La creazione di un’epica eroica nell’universo di Dune
Dopo un primo adattamento cinematografico dell’omonimo romanzo di Frank Herbert portato in sala nel 1984 da David Lynch, la Legendary Pictures acquista i diritti e conferma dietro la macchina da presa Denis Villeneuve, ora al culmine della sua carriera. Il film prende subito le sembianze di un kolossal, il budget di 165 milioni permette di affiancare al noto regista nomi come Hans Zimmer per la colonna sonora e Greig Fraser per la fotografia. Oltre ad un cast corale con nomi quali Timothée Chalamet, Rebecca Ferguson, Oscar Isaac, Josh Brolin, Zendaya e Javier Bardem. Il primo capitolo vince sei Oscar su un totale di 10 candidature.
“È stata l’esperienza più impegnativa della mia vita, dal punto di vista tecnico e cinematografico, ma mi sveglio ancora la mattina sentendomi fortunato per aver avuto la possibilità di realizzare questo adattamento”.
Per sintetizzare al meglio le quasi 700 pagine del libro, Denis Villeneuve rinuncia saggiamente a una illusoria sintesi, destinata inevitabilmente a creare buchi di sceneggiatura data la complessità dell’intreccio. Da qui la divisione in due capitoli. Dietro la sua facciata di epica eroica di tradizione classica, che sembra solo apparentemente seguire il viaggio dell’eroe (del quale, in realtà, Dune rappresenta un’aspra critica), il film tratta anche di filosofia, di psicologia, di etica o di religione. Altre volte acquista connotati politici, parlando di lotta di classe e degli effetti del colonialismo, mettendo in discussione le figure messianiche e i leader carismatici.

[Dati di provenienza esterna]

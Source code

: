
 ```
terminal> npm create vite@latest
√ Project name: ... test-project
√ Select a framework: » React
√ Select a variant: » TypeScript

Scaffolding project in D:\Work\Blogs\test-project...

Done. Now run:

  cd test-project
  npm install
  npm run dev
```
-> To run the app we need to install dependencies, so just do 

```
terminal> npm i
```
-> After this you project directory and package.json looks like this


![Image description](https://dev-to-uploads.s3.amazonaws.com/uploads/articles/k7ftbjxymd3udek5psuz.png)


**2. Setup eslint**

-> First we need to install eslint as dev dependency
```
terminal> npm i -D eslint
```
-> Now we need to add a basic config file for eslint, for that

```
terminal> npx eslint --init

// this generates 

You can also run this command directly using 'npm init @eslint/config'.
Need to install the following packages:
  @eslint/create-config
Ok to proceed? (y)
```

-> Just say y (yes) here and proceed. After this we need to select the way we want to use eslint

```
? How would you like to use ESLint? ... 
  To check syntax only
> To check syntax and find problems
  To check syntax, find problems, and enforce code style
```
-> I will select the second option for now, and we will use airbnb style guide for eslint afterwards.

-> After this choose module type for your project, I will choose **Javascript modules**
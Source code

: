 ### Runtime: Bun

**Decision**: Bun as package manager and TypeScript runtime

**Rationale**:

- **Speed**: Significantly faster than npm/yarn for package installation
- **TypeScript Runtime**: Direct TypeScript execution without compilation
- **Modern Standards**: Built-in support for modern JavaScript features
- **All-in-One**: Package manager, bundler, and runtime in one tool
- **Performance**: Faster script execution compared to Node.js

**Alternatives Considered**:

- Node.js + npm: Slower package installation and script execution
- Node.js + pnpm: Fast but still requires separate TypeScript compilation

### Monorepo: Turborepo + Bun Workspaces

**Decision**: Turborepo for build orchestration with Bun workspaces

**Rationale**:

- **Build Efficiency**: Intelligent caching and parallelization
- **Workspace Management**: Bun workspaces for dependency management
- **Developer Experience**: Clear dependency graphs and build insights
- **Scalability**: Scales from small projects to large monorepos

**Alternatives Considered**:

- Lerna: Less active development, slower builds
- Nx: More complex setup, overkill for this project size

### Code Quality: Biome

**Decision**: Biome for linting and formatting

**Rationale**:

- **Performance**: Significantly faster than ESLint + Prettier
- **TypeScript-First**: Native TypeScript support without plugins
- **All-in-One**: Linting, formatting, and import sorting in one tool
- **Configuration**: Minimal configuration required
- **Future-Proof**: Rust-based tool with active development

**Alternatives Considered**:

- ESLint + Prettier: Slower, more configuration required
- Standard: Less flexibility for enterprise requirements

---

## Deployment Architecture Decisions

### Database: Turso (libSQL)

Nella seconda parte lo spettacolo del cinema si libera dal peso delle pagine dello scrittore, in una messa in scena di rara potenza, sontuosa e imponente. Villeneuve trova altre strade, più cinematografiche, e dà molto più spazio al conflitto, che Herbert invece liquidava in ampie ellissi, interessato agli intrighi di corte anziché alle manovre belliche.
“C’è assolutamente il desiderio concreto di fare un terzo capitolo, ma non voglio affrettare il processo creativo. Il pericolo a Hollywood è che la gente si entusiasmi troppo, e in questa industria solitamente si tende a pensare solo alle date di uscita, e mai alla qualità. La sceneggiatura è quasi pronta, ma staremo a vedere: non c’è fretta, comunque”.